◆ TASK TO COMPLETE: The lines to copy are those in the records below that hold the word "Size".

◆ EXTRACTED RECORDS:
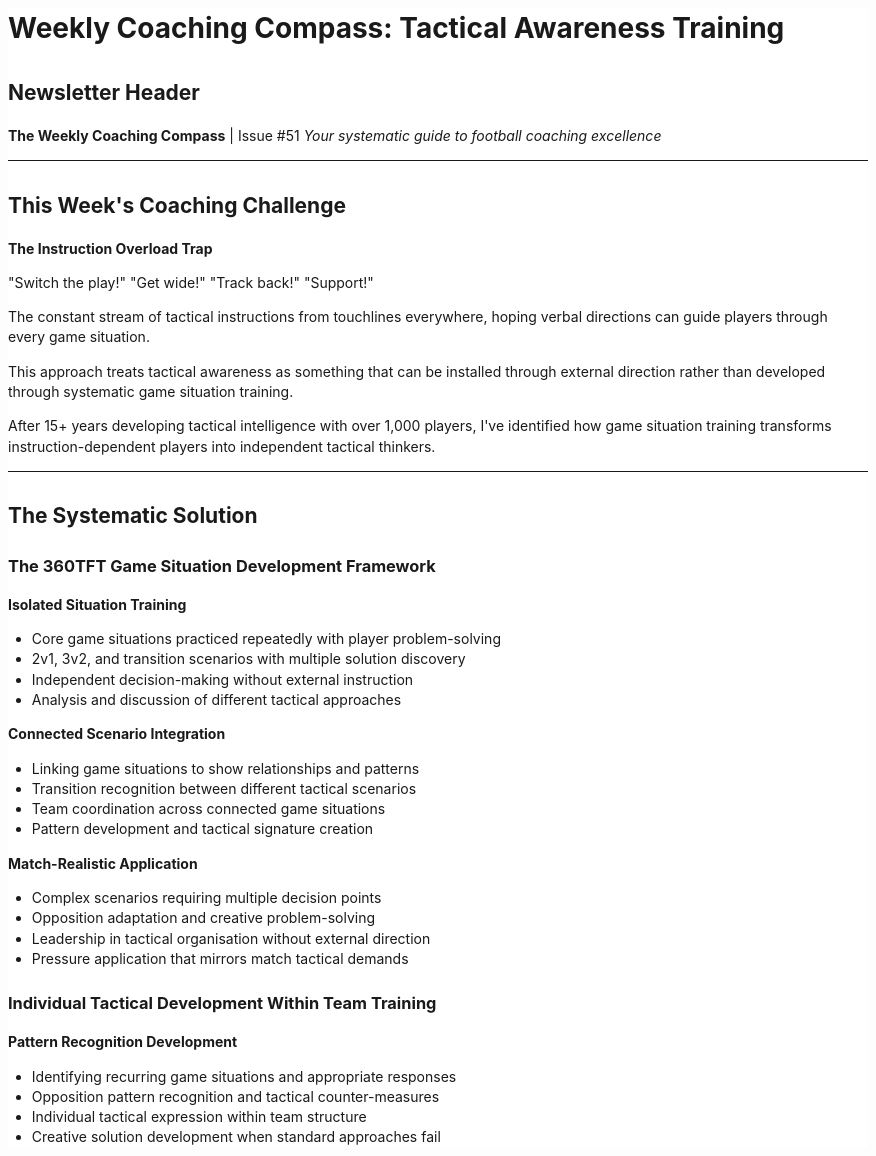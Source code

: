 # Weekly Coaching Compass: Tactical Awareness Training

## Newsletter Header
**The Weekly Coaching Compass** | Issue #51
*Your systematic guide to football coaching excellence*

---

## This Week's Coaching Challenge

**The Instruction Overload Trap**

"Switch the play!" "Get wide!" "Track back!" "Support!"

The constant stream of tactical instructions from touchlines everywhere, hoping verbal directions can guide players through every game situation.

This approach treats tactical awareness as something that can be installed through external direction rather than developed through systematic game situation training.

After 15+ years developing tactical intelligence with over 1,000 players, I've identified how game situation training transforms instruction-dependent players into independent tactical thinkers.

---

## The Systematic Solution

### The 360TFT Game Situation Development Framework

**Isolated Situation Training**
- Core game situations practiced repeatedly with player problem-solving
- 2v1, 3v2, and transition scenarios with multiple solution discovery
- Independent decision-making without external instruction
- Analysis and discussion of different tactical approaches

**Connected Scenario Integration**
- Linking game situations to show relationships and patterns
- Transition recognition between different tactical scenarios
- Team coordination across connected game situations
- Pattern development and tactical signature creation

**Match-Realistic Application**
- Complex scenarios requiring multiple decision points
- Opposition adaptation and creative problem-solving
- Leadership in tactical organisation without external direction
- Pressure application that mirrors match tactical demands

### Individual Tactical Development Within Team Training

**Pattern Recognition Development**
- Identifying recurring game situations and appropriate responses
- Opposition pattern recognition and tactical counter-measures
- Individual tactical expression within team structure
- Creative solution development when standard approaches fail
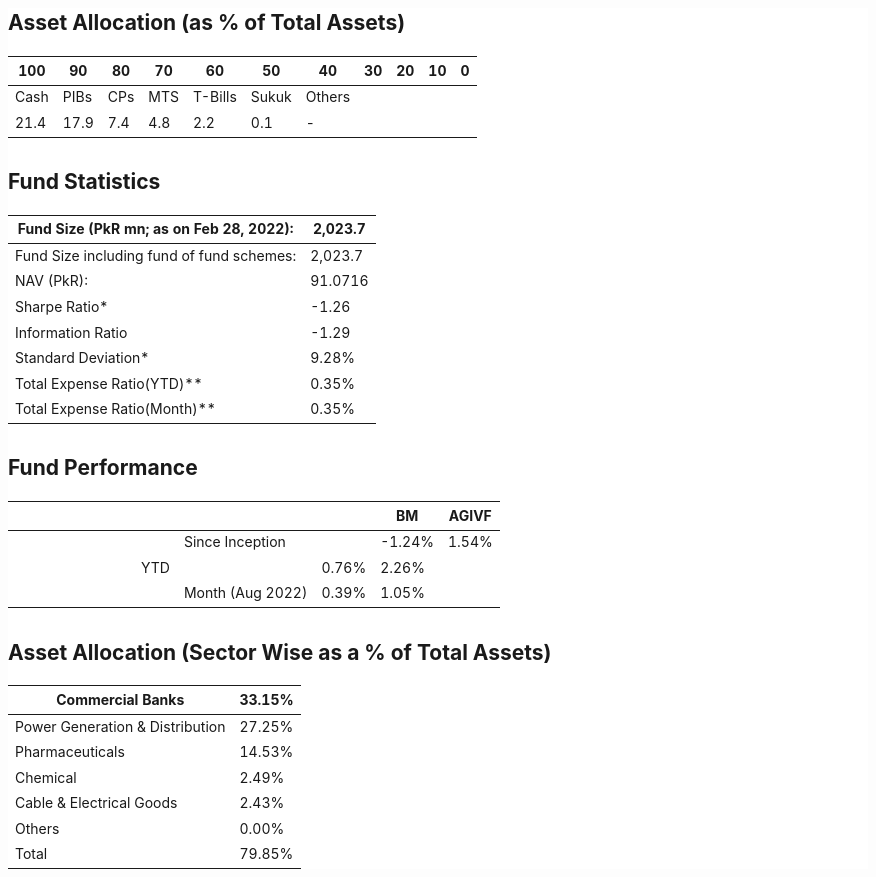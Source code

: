 ## Asset Allocation (as % of Total Assets)

| 100  | 90   | 80  | 70  | 60      | 50    | 40     | 30  | 20  | 10  | 0   |
| ---- | ---- | --- | --- | ------- | ----- | ------ | --- | --- | --- | --- |
| Cash | PIBs | CPs | MTS | T-Bills | Sukuk | Others |     |     |     |     |
| 21.4 | 17.9 | 7.4 | 4.8 | 2.2     | 0.1   | -      |     |     |     |     |

## Fund Statistics

| Fund Size (PkR mn; as on Feb 28, 2022):   | 2,023.7 |
| ----------------------------------------- | ------- |
| Fund Size including fund of fund schemes: | 2,023.7 |
| NAV (PkR):                                | 91.0716 |
| Sharpe Ratio\*                            | -1.26   |
| Information Ratio                         | -1.29   |
| Standard Deviation\*                      | 9.28%   |
| Total Expense Ratio(YTD)\*\*              | 0.35%   |
| Total Expense Ratio(Month)\*\*            | 0.35%   |

## Fund Performance

|     |     |     |     |     |     |     |     |     |     |                  |       | BM     | AGIVF |
| --- | --- | --- | --- | --- | --- | --- | --- | --- | --- | ---------------- | ----- | ------ | ----- |
|     |     |     |     |     |     |     |     |     |     | Since Inception  |       | -1.24% | 1.54% |
|     |     |     |     |     |     |     |     |     | YTD |                  | 0.76% | 2.26%  |       |
|     |     |     |     |     |     |     |     |     |     | Month (Aug 2022) | 0.39% | 1.05%  |       |

## Asset Allocation (Sector Wise as a % of Total Assets)

| Commercial Banks                | 33.15% |
| ------------------------------- | ------ |
| Power Generation & Distribution | 27.25% |
| Pharmaceuticals                 | 14.53% |
| Chemical                        | 2.49%  |
| Cable & Electrical Goods        | 2.43%  |
| Others                          | 0.00%  |
| Total                           | 79.85% |
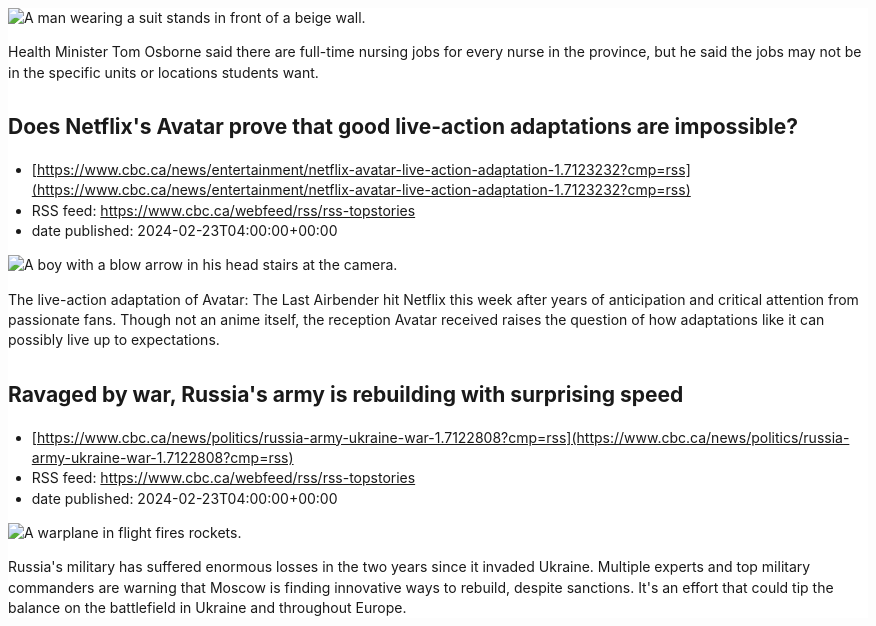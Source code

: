 <img alt="A man wearing a suit stands in front of a beige wall." height="349" src="https://i.cbc.ca/1.7122966.1708639727!/fileImage/httpImage/image.jpg_gen/derivatives/16x9_620/tom-osborne.jpg" title="Health Minister Tom Osborne said there are full-time nursing jobs for every nurse in the province, but he said students should temper expectations, as the jobs may not be in the specific units or locations they are looking for. " width="620" /><p>Health Minister Tom Osborne said there are full-time nursing jobs for every nurse in the province, but he said the jobs may not be in the specific units or locations students want.</p>

## Does Netflix's Avatar prove that good live-action adaptations are impossible?
 - [https://www.cbc.ca/news/entertainment/netflix-avatar-live-action-adaptation-1.7123232?cmp=rss](https://www.cbc.ca/news/entertainment/netflix-avatar-live-action-adaptation-1.7123232?cmp=rss)
 - RSS feed: https://www.cbc.ca/webfeed/rss/rss-topstories
 - date published: 2024-02-23T04:00:00+00:00

<img alt="A boy with a blow arrow in his head stairs at the camera." height="349" src="https://i.cbc.ca/1.7123249.1708651139!/fileImage/httpImage/image.jpg_gen/derivatives/16x9_620/avatar.jpg" title="Gordon Cormier appears as Aang in a still from Netflix&apos;s Avatar: The Last Airbender. While not an anime itself, the adaptation of the original 2005 cartoon shows the pitfalls of making live action remakes from them. " width="620" /><p>The live-action adaptation of Avatar: The Last Airbender hit Netflix this week after years of anticipation and critical attention from passionate fans. Though not an anime itself, the reception Avatar received raises the question of how adaptations like it can possibly live up to expectations.</p>

## Ravaged by war, Russia's army is rebuilding with surprising speed
 - [https://www.cbc.ca/news/politics/russia-army-ukraine-war-1.7122808?cmp=rss](https://www.cbc.ca/news/politics/russia-army-ukraine-war-1.7122808?cmp=rss)
 - RSS feed: https://www.cbc.ca/webfeed/rss/rss-topstories
 - date published: 2024-02-23T04:00:00+00:00

<img alt="A warplane in flight fires rockets." height="349" src="https://i.cbc.ca/1.7123069.1708642972!/fileImage/httpImage/image.jpg_gen/derivatives/16x9_620/russia-ukraine-war-putin-s-game.jpg" title="In this photo taken from video released by the Russian Defence Ministry Press Service on Monday, Jan. 22, 2024, a Su-25 warplane is seen from the cockpit of another such aircraft as they fire rockets on a mission over Ukraine. As the Kremlin watches for more signs of crumbling Western support for Ukraine, the Russian military has pressed attacks in several sectors in a bid to drain Kyiv&apos;s reserves and deplete its munitions." width="620" /><p>Russia's military has suffered enormous losses in the two years since it invaded Ukraine. Multiple experts and top military commanders are warning that Moscow is finding innovative ways to rebuild, despite sanctions. It's an effort that could tip the balance on the battlefield in Ukraine and throughout Europe.</p>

◆ EXERCISE ANSWER:
| Fund Size (PkR mn; as on Feb 28, 2022):   | 2,023.7 |
| Fund Size including fund of fund schemes: | 2,023.7 |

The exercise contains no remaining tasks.